__Plain-text document sources__
------------
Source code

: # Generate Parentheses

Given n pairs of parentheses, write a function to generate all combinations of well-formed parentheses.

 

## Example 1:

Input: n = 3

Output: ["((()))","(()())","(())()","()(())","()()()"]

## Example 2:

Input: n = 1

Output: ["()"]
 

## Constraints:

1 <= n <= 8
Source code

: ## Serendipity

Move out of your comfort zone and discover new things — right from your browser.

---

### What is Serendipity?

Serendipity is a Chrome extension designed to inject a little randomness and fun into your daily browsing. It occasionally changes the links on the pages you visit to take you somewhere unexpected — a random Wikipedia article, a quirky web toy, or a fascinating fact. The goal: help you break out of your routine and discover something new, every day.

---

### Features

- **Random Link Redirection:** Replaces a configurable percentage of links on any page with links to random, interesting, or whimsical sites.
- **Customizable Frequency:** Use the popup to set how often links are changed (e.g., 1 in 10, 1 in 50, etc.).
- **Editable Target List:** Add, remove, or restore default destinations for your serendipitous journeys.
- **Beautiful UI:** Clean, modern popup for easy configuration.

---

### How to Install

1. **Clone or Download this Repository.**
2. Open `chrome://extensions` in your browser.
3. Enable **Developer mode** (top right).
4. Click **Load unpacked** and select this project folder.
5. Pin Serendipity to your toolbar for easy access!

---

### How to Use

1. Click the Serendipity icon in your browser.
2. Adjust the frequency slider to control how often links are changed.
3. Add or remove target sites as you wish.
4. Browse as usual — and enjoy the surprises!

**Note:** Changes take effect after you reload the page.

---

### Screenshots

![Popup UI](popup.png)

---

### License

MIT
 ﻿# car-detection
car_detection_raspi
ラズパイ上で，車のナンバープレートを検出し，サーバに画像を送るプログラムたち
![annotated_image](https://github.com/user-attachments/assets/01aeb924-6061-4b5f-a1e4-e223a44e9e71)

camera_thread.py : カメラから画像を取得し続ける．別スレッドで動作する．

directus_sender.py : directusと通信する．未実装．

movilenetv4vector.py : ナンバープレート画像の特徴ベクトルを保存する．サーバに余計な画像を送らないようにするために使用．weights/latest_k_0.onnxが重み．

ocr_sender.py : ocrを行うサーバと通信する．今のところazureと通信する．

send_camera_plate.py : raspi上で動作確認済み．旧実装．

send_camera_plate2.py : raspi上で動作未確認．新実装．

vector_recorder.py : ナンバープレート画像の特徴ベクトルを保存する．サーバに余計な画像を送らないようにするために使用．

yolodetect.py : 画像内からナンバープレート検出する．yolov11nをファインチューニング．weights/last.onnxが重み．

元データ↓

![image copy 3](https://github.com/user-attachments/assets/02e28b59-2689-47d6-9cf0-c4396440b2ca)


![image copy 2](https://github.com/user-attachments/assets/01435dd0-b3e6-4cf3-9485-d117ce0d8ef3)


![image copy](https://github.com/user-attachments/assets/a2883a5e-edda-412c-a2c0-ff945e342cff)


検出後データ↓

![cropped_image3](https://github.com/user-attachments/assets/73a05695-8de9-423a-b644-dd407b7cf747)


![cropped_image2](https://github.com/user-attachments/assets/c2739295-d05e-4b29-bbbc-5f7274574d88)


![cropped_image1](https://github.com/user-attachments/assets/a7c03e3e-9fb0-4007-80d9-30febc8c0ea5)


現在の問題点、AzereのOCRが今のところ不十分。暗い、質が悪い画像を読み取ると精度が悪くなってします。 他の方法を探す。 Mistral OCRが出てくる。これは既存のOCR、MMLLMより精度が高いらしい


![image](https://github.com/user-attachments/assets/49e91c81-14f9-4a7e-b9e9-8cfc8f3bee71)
------------
__What needs to be done__
Reproduce the data above in full, keeping it exactly the same.

__Answer to this task__
Source code

: # Generate Parentheses

Given n pairs of parentheses, write a function to generate all combinations of well-formed parentheses.

 

## Example 1:

Input: n = 3

Output: ["((()))","(()())","(())()","()(())","()()()"]

## Example 2:

Input: n = 1

Output: ["()"]
 

## Constraints:

1 <= n <= 8
Source code

: ## Serendipity

Move out of your comfort zone and discover new things — right from your browser.

---

### What is Serendipity?

Serendipity is a Chrome extension designed to inject a little randomness and fun into your daily browsing. It occasionally changes the links on the pages you visit to take you somewhere unexpected — a random Wikipedia article, a quirky web toy, or a fascinating fact. The goal: help you break out of your routine and discover something new, every day.

---

### Features

- **Random Link Redirection:** Replaces a configurable percentage of links on any page with links to random, interesting, or whimsical sites.
- **Customizable Frequency:** Use the popup to set how often links are changed (e.g., 1 in 10, 1 in 50, etc.).
- **Editable Target List:** Add, remove, or restore default destinations for your serendipitous journeys.
- **Beautiful UI:** Clean, modern popup for easy configuration.

---

### How to Install

1. **Clone or Download this Repository.**
2. Open `chrome://extensions` in your browser.
3. Enable **Developer mode** (top right).
4. Click **Load unpacked** and select this project folder.
5. Pin Serendipity to your toolbar for easy access!

---

### How to Use

1. Click the Serendipity icon in your browser.
2. Adjust the frequency slider to control how often links are changed.
3. Add or remove target sites as you wish.
4. Browse as usual — and enjoy the surprises!

**Note:** Changes take effect after you reload the page.

---

### Screenshots

![Popup UI](popup.png)

---

### License

MIT
 ﻿# car-detection
car_detection_raspi
ラズパイ上で，車のナンバープレートを検出し，サーバに画像を送るプログラムたち
![annotated_image](https://github.com/user-attachments/assets/01aeb924-6061-4b5f-a1e4-e223a44e9e71)

camera_thread.py : カメラから画像を取得し続ける．別スレッドで動作する．

directus_sender.py : directusと通信する．未実装．

movilenetv4vector.py : ナンバープレート画像の特徴ベクトルを保存する．サーバに余計な画像を送らないようにするために使用．weights/latest_k_0.onnxが重み．

ocr_sender.py : ocrを行うサーバと通信する．今のところazureと通信する．

send_camera_plate.py : raspi上で動作確認済み．旧実装．

send_camera_plate2.py : raspi上で動作未確認．新実装．

vector_recorder.py : ナンバープレート画像の特徴ベクトルを保存する．サーバに余計な画像を送らないようにするために使用．

yolodetect.py : 画像内からナンバープレート検出する．yolov11nをファインチューニング．weights/last.onnxが重み．

元データ↓

![image copy 3](https://github.com/user-attachments/assets/02e28b59-2689-47d6-9cf0-c4396440b2ca)


![image copy 2](https://github.com/user-attachments/assets/01435dd0-b3e6-4cf3-9485-d117ce0d8ef3)


![image copy](https://github.com/user-attachments/assets/a2883a5e-edda-412c-a2c0-ff945e342cff)


検出後データ↓

![cropped_image3](https://github.com/user-attachments/assets/73a05695-8de9-423a-b644-dd407b7cf747)


![cropped_image2](https://github.com/user-attachments/assets/c2739295-d05e-4b29-bbbc-5f7274574d88)


![cropped_image1](https://github.com/user-attachments/assets/a7c03e3e-9fb0-4007-80d9-30febc8c0ea5)


現在の問題点、AzereのOCRが今のところ不十分。暗い、質が悪い画像を読み取ると精度が悪くなってします。 他の方法を探す。 Mistral OCRが出てくる。これは既存のOCR、MMLLMより精度が高いらしい


![image](https://github.com/user-attachments/assets/49e91c81-14f9-4a7e-b9e9-8cfc8f3bee71)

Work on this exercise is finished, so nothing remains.